Kниги Фазиля Искандера для многих из нас всегда были глотком свежего воздуха в те цензурные времена, когда свежее слово редко доходило до нашей души. Он был грустен в своей иронии и неширокой улыбке, но за этой грустью стоял высокий юмор, который внушал надежду, веру в то, что человек честный может оставаться честным, хотя все вокруг вроде бы мешает этому.
Козлотур — помесь горного тура и козлихи — из ранней его повести стал как бы символом того показушного идиотизма, который правил бал. Пиры Валтасара стали нарицательным обозначением сталинской эпохи, да и не только сталинской, эпохи, которая вроде бы прошла, но никак не хочет уходить.
"За столом каждый ел, что хотел и как хотел, но, не дай бог, сжульничать или пропустить положенный бокал. Этого вождь не любил. Таким образом за столом демократия закусок уравновешивалась деспотией выпивки".
Герои рассказов, составивших блистательную книгу "Сандро из Чегема" — это люди, судьба которых вызывает грусть и смех, боль и досаду, заставляет задуматься над философией бытия, которая одних делает лучше, а других калечит.
К сожалению, Фазиль Искандер меньше известен как поэт. А ведь уже в то время его аллегории были пронзительными, за ними угадывались совсем другие реалии и мысли: "В зоопарке узнал я, не в школе — умирают фламинго в неволе". А вот стихи нашего времени — "Мировая политика":
Здесь нет стыда. Услуги за услуги.
Здесь лишь ораторы краснеют от натуги.
Здесь голосуют громко, чтоб отныне
Не слышать вопиющего в пустыне.
К законам физики ещё один причисли:
Чем больше голосов, тем меньше мысли...
...Терпеньем переполненная чаша.
Хоть и неясно — Бога или наша?
Фазилю Абдуловичу на следующий год 80. Он признался: "Я постарел. Это раз. Я устал ждать более гармоничного времени. Это два. Оба эти пункта не вселяют в меня оптимизма и не позволяют радоваться жизни в полную силу".
Но все равно он оптимист, больше, чем многие были раньше и сейчас. Ибо он верит в человека и в его талант изменять мир.
— Прежде чем начать беседу с вами, я хотел бы напомнить вам и себе замечательный, на мой взгляд, отрывок из вашей выдающейся книги "Сандро из Чегема". А беседу потом начнем с комментария к этому отрывку.
У старика Лагидзе 1 органы КГБ в 30-е годы хотели вырвать тайну его напитка, который мог готовить только он. Дядя Сандро с пистолетом и в маске пришел ночью к старику.

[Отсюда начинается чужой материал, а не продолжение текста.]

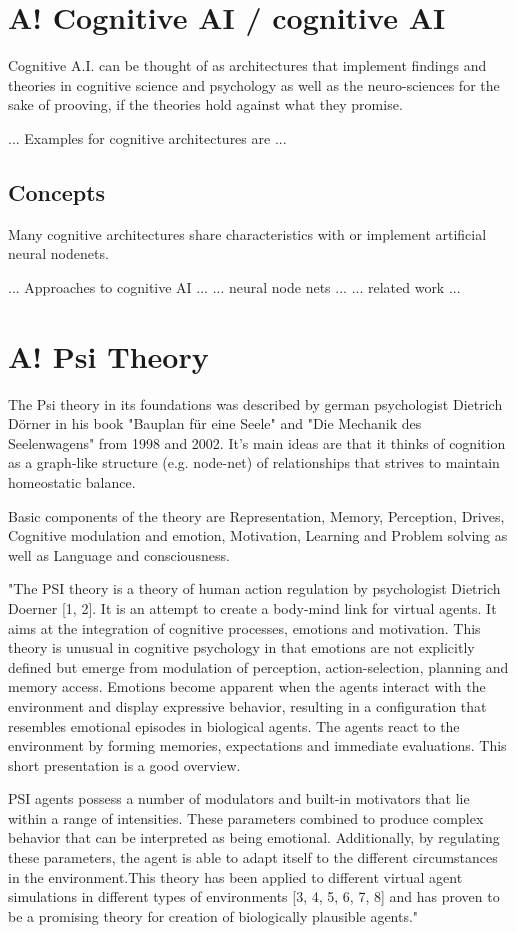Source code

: \section{A! Cognitive AI / cognitive AI}
Cognitive A.I. can be thought of as architectures that implement findings and theories in cognitive science and psychology as well as the neuro-sciences for the sake of prooving, if the theories hold against what they promise. 

... Examples for cognitive architectures are ...
\subsection{Concepts}
Many cognitive architectures share characteristics with or implement artificial neural nodenets.

... Approaches to cognitive AI ...
... neural node nets ...
... related work ...

\section{A! Psi Theory}
The Psi theory in its foundations was described by german psychologist Dietrich Dörner in his book "Bauplan für eine Seele" and "Die Mechanik des Seelenwagens" from 1998 and 2002. It's main ideas are that it thinks of cognition as a graph-like structure (e.g. node-net) of relationships that strives to maintain homeostatic balance.\cite{Bach:2009:PSI:1611304}

Basic components of the theory are Representation, Memory, Perception, Drives, Cognitive modulation and emotion, Motivation, Learning and Problem solving as well as Language and consciousness.

"The PSI theory is a theory of human action regulation by psychologist Dietrich Doerner [1, 2]. It is an attempt to create a body-mind link for virtual agents. It aims at the integration of cognitive processes, emotions and motivation. This theory is unusual in cognitive psychology in that emotions are not explicitly defined but emerge from modulation of perception, action-selection, planning and memory access. Emotions become apparent when the agents interact with the environment and display expressive behavior, resulting in a configuration that resembles emotional episodes in biological agents. The agents react to the environment by forming memories, expectations and immediate evaluations. This short presentation is a good overview.

PSI agents possess a number of modulators and built-in motivators that lie within a range of intensities. These parameters combined to produce complex behavior that can be interpreted as being emotional. Additionally, by regulating these parameters, the agent is able to adapt itself to the different circumstances in the environment.This theory has been applied to different virtual agent simulations in different types of environments [3, 4, 5, 6, 7, 8] and has proven to be a promising theory for creation of biologically plausible agents."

— Есть ли тайна воды Лагидзе?
— Нет никакой тайны Лагидзе, — сказал старик.
— Как нет? — удивился дядя Сандро.
— Так нет, — сказал старик. — Нет никакой тайны Лагидзе. Есть любовь к делу и знание дела.
— Как так? — спросил дядя Сандро.
— Ты знаешь, как готовят вашу мамалыгу? — спросил старик.
— Знаю, — ответил дядя Сандро.
— Каждая хозяйка знает, как готовят мамалыгу? — спросил старик.
— Каждая, — ответил дядя Сандро.
— И никакого секрета в этом нет? — спросил старик.
— Секрета нет, — отвечал дядя Сандро. — Какая же может быть тайна, все знают, как готовить мамалыгу.
— Так почему же, — спросил старик, — одни готовят ее прекрасно, другие похуже, а третьи совсем плохо?
— Не знаю, — сдался, наконец, дядя Сандро.
— Потому что в мире есть талант и любовь, — сказал старик, — чего ваши начальники никак не поймут. И женщина, в которой соединились талант и любовь, готовит мамалыгу лучше других. Любовь учит ее выбирать свежую муку на базаре, хорошо ее просеивать, а талант помогает ей правильно понять соотношение огня и того, что варится на огне.
— Так как же быть? — сказал дядя Сандро.
Вы только уважайте талант, — сказал старик.
— Фазиль Абдулович, я так долго подходил к своему первому вопросу, потому что часто вспоминаю эти слова. Вы как-то сказали, что талант — это количество контактных точек соприкосновения с читателем на единицу литературной площади. Как вы думаете, талант сейчас уважают? И вообще в истории человечества талант когда-либо уважали? Я имею в виду не единичные случаи, а талант как таковой.
— Это сложный вопрос. Смотря где и когда. Скажем, в пушкинские времена какое-то узкое окружение понимало, что это за явление, а вот Бенкендорф не понимал.
— Я могу привести множество примеров. Цицерону отрубили голову, Джордано Бруно сожгли на костре, химика Лавуазье гильотинировали, Пушкина, о котором вы упоминаете, убили на дуэли. А в наше время таланты не убивают. Талант может заработать кучу денег, но никакого влияния на судьбы мира он не имеет. И, возможно, это испытание равнодушием немногим лучше, чем древние и средневековые жестокости.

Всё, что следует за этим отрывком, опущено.